Pubblichiamo questo articolo di Yanis Varoufakis, in edicola sul numero di marzo di Le Monde diplomatique/il manifesto in edicola dal 14 a 2 euro più il prezzo del quotidiano.

La crisi finanziaria globale del 2008 – il 1929 della nostra generazione – ha innescato una reazione a catena in tutta Europa.

All’inizio del 2010, aveva già minato le fondamenta dell’eurozona, portando i membri dell’establishment a rompere le proprie regole per tirar fuori dai guai i loro amici banchieri. Nel 2013, l’ideologia neoliberista che fino ad allora aveva legittimato la tecnocrazia oligarchica dell’Unione europea, dopo aver ridotto in miseria milioni di persone, si è trovata in grave difficoltà. E questo per la mera applicazione delle politiche ufficiali: il socialismo per i finanzieri e un’austerità implacabile per i più. Queste politiche sono state condotte sia dai conservatori che dai socialdemocratici.

Nell’estate del 2015, la capitolazione del governo di Syriza in Grecia ha avuto l’effetto di dividere e demoralizzare la sinistra, annientando l’effimera speranza che dei progressisti emersi dalle strade e dalle piazze potessero modificare i rapporti di forza in Europa.

Da allora la collera, esacerbata dalla disperazione, ha lasciato un vuoto, rapidamente riempito da un’estremità all’altra dell’Europa dalla misantropia organizzata di un’Internazionale nazionalista molto apprezzata dal presidente statunitense Donald Trump.

Appesantita da una classe dirigente che ricorda sempre più la sfortunata repubblica di Weimar e dal razzismo alimentato dalle forze deflazionistiche, l’Unione si sta spaccando.

La cancelliera tedesca sta per terminare il suo mandato e il progetto europeo del presidente francese sembra essere nato morto. Le elezioni del parlamento europeo del prossimo maggio sono l’ultima occasione per i progressisti di pesare a livello paneuropeo.

Dalla sua nascita, nel 2016, il Movimento per la democrazia in Europa 2025 (DiEm25) si è dato l’obiettivo di cogliere questa opportunità (Ndr: l’anno 2025 corrisponde alla scadenza che il movimento si è dato per «dar vita a un’Europa pienamente democratica e funzionale»).

Per prima cosa abbiamo preparato il nostro programma, il «New Deal per l’Europa». Abbiamo poi invitato altri movimenti e partiti ad arricchirlo e a dar vita con noi alla nostra Primavera europea, la prima lista transnazionale di candidati che sostengono un programma comune su scala europea.
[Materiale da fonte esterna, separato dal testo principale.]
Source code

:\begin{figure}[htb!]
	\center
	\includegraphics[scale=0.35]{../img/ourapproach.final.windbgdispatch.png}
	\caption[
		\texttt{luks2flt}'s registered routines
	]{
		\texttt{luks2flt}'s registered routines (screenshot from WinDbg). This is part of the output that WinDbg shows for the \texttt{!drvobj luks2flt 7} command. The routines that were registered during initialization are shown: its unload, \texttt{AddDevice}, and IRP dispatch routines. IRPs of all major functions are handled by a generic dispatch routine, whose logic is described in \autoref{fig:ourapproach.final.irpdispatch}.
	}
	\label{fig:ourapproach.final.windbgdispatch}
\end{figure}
Come premessa alla discussione di questo progetto, la sinistra deve affrontare frontalmente due temi brucianti che la dividono e che indeboliscono i progressisti un po’ dappertutto nel continente: il problema delle frontiere e la questione dell’Unione.

Negli ultimi anni è successa una cosa singolare: molti cittadini di sinistra sono stati spinti a pensare che le frontiere aperte siano nocive per la classe operaia. «Non sono mai stato a favore della libertà di stabilimento», ha dichiarato più volte Jean-Luc Mélenchon (La France insoumise). Intervenendo al parlamento europeo nel luglio del 2016 sulla questione dei lavoratori distaccati, ha dichiarato che ogni volta che uno di questi arriva «ruba il pane ai lavoratori che si trovano sul posto». In seguito si è pentito di queste affermazioni, ma la sua analisi degli effetti delle migrazioni sui salari domestici non è cambiata.

Questo dibattito non è nuovo.

Nel 1907, Morris Hillquit, il fondatore del Partito socialista d’America, ha presentato una risoluzione per porre fine all’«importazione deliberata di manodopera straniera a basso costo» sostenendo che «i migranti costitui[vano] senza esserne consapevoli un giacimento di crumiri».

La novità di oggi è che gran parte della sinistra sembra aver dimenticato l’acuta critica di Lenin, formulata nel 1915 in questi termini: «Pensiamo che non si possa essere internazionalisti e allo stesso tempo favorevoli a tali restrizioni… Simili socialisti sono in realtà sciovinisti.»

In un articolo datato 29 ottobre 1913, Lenin aveva fornito il contesto di questo dibattito: «Non c’è dubbio che solo l’estrema povertà costringe gli uomini ad abbandonare la patria e che i capitalisti sfruttano nella maniera più disonesta gli operai immigrati. Ma solo i reazionari possono chiudere gli occhi sul significato progressivo di questa migrazione moderna di popoli. (…) Il capitalismo trascina le masse lavoratrici di tutto il modo (…) distruggendo le barriere e i pregiudizi nazionali, unendo gli operai di tutti i paesi.»

La vita della maggioranza dei cittadini può essere migliorata nel quadro delle regole esistenti

Il movimento DiEm25 riprende l’analisi di Lenin: le barriere che ostacolano la libera circolazione delle persone e delle merci sono una risposta reazionaria al capitalismo. La risposta socialista consiste nell’abbattere i muri, nel permettere al capitalismo di autodistruggersi mentre noi organizziamo la resistenza transnazionale allo sfruttamento.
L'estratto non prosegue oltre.